Cinematic Black History Milestone:
First Non-Racist War Movie
(or so Spike Lee would have us believe)

Miracle at St. Anna (2008)
Starring: Laz Alonso, Derek Luke, Michael Ealy, Omar Benson Miller, Mateo Sciabordi, Valentina Cervi, Omero Antonutti and Pierfrancesco Favino
Director: Spike Lee
Rating: Seven of Ten Stars

Four African American soldiers (Alonso, Ealy, Luke and Miller), trapped deep behind
enemy lines in WW II Italy struggle to find their way back to safety, along with a traumatized boy (Sciabordi) one of them has adopted. Their efforts are complicated by German commanders attempting to cover up a war atrocity, a band of Italian partisans and even racism on the part of their commanding officer.

"Miracle at St. Anna" is a very, very long movie. At almost three hours, I went in fearing it might be too long. However, it kept me engaged for its entire running time and only once was a I concerned the film might be getting ready to stall. (And the scene in question is also the only one I think should have been cut. Everything else in the film was spot-on, and I think the reviews I've read that say the film feels like a rough cut have come from people who don't know what they're talking about.)

Spike Lee creates a very effective war movie, a film far more effective and nowhere near the racist screed I feared it would be based on Lee's idiotic comments during his efforts to promote the film.

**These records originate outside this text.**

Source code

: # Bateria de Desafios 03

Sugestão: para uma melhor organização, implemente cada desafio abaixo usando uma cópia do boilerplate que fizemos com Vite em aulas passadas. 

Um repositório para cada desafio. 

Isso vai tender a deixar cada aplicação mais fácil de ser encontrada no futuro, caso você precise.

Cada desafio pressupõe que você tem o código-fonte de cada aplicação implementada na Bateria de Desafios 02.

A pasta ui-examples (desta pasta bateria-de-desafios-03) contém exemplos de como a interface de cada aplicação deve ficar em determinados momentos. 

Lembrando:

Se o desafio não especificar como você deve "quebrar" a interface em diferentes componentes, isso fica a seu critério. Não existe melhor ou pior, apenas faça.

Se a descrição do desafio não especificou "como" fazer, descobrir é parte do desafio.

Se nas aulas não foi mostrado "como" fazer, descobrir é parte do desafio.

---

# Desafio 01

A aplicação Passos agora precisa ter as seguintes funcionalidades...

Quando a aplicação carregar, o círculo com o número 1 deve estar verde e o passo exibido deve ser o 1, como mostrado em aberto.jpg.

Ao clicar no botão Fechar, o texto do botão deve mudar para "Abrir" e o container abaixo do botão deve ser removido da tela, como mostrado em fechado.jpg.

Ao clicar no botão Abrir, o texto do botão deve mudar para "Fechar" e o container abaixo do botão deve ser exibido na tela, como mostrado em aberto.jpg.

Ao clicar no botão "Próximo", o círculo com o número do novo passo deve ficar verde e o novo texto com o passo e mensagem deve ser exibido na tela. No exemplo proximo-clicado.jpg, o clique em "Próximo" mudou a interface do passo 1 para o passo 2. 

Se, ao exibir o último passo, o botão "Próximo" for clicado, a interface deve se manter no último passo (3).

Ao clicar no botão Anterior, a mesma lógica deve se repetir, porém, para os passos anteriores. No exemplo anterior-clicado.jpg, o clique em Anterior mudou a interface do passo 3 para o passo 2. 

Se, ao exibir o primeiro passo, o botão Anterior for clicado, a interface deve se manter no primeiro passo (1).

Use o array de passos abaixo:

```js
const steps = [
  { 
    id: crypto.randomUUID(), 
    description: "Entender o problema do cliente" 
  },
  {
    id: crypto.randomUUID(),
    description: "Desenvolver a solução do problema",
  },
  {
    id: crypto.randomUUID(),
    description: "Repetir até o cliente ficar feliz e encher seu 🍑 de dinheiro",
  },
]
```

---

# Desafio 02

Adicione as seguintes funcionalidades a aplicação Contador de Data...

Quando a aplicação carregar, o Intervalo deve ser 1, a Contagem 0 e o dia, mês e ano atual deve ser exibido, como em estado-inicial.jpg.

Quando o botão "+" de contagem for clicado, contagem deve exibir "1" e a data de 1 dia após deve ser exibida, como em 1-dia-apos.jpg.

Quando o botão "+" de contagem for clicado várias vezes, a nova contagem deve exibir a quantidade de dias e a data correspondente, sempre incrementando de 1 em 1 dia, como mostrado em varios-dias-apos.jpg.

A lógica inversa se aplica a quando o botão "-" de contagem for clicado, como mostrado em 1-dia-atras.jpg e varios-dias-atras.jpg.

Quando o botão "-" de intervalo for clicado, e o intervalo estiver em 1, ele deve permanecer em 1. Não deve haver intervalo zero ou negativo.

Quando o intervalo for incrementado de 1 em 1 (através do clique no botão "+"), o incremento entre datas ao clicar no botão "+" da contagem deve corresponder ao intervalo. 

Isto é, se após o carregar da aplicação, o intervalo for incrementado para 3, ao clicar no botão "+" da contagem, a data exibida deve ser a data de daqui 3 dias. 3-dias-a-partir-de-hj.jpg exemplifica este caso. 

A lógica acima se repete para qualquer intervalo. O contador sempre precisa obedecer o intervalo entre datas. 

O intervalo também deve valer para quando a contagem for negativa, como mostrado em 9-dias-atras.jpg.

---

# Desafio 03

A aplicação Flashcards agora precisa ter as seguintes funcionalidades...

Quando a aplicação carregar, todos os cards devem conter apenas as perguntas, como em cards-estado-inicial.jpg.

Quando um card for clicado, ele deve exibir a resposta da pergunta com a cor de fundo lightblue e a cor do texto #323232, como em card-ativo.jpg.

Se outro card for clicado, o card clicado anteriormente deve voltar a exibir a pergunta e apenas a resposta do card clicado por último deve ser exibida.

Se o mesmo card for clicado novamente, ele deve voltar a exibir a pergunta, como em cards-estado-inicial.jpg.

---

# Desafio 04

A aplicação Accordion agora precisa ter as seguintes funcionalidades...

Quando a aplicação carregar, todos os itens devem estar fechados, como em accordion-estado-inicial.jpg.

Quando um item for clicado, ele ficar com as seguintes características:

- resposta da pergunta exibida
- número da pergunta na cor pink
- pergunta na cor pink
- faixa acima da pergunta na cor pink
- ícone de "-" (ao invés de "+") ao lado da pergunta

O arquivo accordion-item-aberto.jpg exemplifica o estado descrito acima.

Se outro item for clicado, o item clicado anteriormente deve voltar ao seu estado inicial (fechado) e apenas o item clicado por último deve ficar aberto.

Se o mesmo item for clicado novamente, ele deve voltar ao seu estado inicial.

Instead, what we have is a very evenhanded picture that shows there were some evil racist bastards in the American command hierarchy but there were also professional white officers who viewed the Buffalo Soldiers as comrade-in-arms deserving of every bit of respect and consideration and support as anyone else fighting on the American side in the war. Heck, one of the most unprofessional officers in the film is a black 2nd Lieutenant; he may not get people killed the way the racist, incompetent company commander does, but is one of the most cowardly and dishonest characters portrayed on the American side in the entire movie. (Perhaps this is what upset some critics... Lee had a Bad Black Man in the film?)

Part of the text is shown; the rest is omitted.